Source texts of formatted documents:
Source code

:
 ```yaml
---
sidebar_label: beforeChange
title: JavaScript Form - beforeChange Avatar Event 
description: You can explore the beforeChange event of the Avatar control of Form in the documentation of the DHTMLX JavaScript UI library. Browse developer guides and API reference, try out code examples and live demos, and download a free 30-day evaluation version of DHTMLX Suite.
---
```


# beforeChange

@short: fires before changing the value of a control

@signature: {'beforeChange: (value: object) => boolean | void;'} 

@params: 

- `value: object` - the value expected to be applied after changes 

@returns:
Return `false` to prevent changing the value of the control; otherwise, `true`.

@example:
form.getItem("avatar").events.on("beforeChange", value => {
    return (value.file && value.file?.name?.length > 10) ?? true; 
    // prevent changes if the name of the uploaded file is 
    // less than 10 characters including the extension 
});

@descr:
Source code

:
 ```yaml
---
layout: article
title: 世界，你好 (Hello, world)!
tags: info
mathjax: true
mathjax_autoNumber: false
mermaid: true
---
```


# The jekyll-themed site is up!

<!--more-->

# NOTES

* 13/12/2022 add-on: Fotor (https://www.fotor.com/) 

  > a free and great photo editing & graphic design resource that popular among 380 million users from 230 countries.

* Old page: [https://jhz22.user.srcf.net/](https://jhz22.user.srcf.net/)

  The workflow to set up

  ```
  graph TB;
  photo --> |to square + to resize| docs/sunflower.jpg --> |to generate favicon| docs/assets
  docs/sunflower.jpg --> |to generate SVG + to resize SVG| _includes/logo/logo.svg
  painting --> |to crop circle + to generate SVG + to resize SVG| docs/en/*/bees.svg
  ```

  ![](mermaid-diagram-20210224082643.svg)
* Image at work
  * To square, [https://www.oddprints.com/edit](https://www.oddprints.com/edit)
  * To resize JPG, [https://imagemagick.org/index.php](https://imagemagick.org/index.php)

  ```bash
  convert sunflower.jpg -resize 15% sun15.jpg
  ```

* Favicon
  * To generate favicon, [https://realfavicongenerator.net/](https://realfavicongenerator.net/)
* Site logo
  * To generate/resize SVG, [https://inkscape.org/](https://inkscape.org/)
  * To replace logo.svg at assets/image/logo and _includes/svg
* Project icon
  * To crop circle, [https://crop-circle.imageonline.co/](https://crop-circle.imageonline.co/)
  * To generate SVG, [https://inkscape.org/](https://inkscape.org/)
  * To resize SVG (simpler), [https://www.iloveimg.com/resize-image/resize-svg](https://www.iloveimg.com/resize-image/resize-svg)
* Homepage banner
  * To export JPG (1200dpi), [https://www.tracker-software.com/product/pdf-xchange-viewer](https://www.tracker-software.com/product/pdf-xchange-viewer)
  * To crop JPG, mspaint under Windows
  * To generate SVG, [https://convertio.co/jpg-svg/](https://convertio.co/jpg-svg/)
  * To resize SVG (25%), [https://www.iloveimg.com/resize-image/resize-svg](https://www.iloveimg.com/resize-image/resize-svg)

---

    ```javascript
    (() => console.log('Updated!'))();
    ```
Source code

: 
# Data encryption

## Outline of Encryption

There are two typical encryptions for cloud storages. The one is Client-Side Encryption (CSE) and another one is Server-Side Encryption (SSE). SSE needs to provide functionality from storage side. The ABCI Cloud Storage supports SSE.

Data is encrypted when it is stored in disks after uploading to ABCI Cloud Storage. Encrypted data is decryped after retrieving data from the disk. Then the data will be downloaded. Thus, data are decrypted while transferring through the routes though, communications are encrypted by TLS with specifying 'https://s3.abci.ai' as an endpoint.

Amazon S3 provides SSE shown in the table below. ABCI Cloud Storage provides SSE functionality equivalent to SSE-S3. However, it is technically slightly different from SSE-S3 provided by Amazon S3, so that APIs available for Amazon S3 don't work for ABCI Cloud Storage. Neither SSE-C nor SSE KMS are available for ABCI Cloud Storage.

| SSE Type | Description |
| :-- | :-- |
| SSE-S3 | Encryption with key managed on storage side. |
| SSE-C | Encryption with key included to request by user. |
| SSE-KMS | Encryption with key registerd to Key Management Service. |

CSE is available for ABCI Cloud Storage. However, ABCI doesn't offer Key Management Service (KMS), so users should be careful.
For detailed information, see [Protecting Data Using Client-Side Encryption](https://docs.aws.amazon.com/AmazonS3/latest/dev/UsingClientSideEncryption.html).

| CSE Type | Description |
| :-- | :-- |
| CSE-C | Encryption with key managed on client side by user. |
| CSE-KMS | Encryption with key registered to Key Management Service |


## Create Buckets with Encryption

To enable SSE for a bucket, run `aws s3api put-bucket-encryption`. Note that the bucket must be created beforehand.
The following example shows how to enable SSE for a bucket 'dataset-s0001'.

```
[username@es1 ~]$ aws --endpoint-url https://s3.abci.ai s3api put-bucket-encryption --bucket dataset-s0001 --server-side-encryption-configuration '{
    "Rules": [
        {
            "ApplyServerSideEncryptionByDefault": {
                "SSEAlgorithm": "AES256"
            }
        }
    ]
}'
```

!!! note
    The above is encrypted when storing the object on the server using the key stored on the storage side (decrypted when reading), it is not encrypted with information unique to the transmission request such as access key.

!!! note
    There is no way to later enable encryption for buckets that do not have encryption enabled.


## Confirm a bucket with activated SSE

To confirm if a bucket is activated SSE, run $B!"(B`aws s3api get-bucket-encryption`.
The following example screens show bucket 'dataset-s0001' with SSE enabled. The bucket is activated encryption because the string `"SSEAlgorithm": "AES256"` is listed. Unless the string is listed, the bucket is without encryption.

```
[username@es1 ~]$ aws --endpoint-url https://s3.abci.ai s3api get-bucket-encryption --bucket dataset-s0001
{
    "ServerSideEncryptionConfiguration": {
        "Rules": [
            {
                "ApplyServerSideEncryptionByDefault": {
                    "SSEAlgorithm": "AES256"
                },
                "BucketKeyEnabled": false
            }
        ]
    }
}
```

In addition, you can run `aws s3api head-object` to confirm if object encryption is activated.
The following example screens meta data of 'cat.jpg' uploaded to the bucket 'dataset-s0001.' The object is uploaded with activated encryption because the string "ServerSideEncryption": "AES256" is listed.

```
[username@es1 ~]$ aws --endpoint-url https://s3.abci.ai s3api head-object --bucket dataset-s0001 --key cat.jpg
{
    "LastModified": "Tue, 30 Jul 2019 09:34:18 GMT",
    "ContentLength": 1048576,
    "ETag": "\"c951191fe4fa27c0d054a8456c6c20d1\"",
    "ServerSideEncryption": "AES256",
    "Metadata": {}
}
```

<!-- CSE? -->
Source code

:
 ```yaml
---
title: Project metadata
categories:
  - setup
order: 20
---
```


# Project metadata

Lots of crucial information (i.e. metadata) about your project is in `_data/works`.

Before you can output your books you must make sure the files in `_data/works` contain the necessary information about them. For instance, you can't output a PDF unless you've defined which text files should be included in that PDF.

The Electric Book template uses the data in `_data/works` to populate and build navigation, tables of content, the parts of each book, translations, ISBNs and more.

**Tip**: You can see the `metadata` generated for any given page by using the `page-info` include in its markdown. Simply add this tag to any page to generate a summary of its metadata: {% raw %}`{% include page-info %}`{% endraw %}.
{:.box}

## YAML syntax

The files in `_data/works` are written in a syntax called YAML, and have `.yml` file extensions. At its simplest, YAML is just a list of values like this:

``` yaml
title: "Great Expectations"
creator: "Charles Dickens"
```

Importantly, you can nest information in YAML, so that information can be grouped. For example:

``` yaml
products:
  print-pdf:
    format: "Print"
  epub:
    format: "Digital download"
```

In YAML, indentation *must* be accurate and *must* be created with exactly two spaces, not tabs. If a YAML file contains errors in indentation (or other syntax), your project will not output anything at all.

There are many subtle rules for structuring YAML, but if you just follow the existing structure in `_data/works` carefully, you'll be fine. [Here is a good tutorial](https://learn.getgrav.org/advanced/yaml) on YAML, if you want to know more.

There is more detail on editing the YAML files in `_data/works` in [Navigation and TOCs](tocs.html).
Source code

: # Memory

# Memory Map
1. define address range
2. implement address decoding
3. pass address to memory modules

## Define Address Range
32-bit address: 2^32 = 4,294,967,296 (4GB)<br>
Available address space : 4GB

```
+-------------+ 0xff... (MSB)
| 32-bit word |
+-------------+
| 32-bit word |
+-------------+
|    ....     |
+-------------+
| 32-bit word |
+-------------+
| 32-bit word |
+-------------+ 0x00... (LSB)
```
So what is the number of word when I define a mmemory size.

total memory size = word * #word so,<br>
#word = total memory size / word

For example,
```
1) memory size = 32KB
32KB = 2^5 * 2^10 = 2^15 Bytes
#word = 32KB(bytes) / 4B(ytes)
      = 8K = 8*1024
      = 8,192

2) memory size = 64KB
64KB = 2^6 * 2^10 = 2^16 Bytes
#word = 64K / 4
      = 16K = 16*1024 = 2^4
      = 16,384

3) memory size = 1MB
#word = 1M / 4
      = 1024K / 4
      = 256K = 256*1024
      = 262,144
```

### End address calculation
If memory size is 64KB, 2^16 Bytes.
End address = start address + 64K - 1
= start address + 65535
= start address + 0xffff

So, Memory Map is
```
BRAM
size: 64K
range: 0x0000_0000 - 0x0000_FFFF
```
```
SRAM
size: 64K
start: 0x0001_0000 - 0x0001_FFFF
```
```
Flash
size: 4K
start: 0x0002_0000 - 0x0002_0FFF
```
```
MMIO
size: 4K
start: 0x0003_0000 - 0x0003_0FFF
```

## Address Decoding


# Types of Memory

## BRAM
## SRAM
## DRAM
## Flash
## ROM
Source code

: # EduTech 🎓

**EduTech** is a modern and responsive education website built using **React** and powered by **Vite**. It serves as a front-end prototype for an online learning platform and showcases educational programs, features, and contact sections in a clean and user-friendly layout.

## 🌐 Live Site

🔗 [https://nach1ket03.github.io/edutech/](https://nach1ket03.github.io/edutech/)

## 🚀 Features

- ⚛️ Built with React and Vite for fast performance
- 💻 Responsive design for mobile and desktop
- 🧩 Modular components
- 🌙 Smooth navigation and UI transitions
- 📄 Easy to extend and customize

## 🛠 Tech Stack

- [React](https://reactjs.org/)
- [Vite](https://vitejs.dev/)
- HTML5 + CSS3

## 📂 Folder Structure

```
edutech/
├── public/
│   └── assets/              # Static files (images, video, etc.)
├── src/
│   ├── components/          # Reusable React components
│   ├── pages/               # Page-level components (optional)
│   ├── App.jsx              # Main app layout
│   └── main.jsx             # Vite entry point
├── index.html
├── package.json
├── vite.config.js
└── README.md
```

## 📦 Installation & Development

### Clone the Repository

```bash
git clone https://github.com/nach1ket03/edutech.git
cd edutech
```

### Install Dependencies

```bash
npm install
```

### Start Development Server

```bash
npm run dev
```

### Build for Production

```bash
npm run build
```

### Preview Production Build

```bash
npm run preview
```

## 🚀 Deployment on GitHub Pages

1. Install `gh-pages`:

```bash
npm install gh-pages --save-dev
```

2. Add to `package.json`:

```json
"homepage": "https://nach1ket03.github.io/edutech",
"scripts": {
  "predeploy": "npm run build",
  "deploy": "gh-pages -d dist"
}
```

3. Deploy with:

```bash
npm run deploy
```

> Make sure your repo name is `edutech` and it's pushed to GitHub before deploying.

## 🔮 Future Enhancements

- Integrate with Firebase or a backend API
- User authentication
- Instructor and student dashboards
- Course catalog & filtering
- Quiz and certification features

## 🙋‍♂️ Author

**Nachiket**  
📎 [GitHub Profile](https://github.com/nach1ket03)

Task objective: Check each line above for the word "editing", then give only the number of lines that have it.

Completed task: 2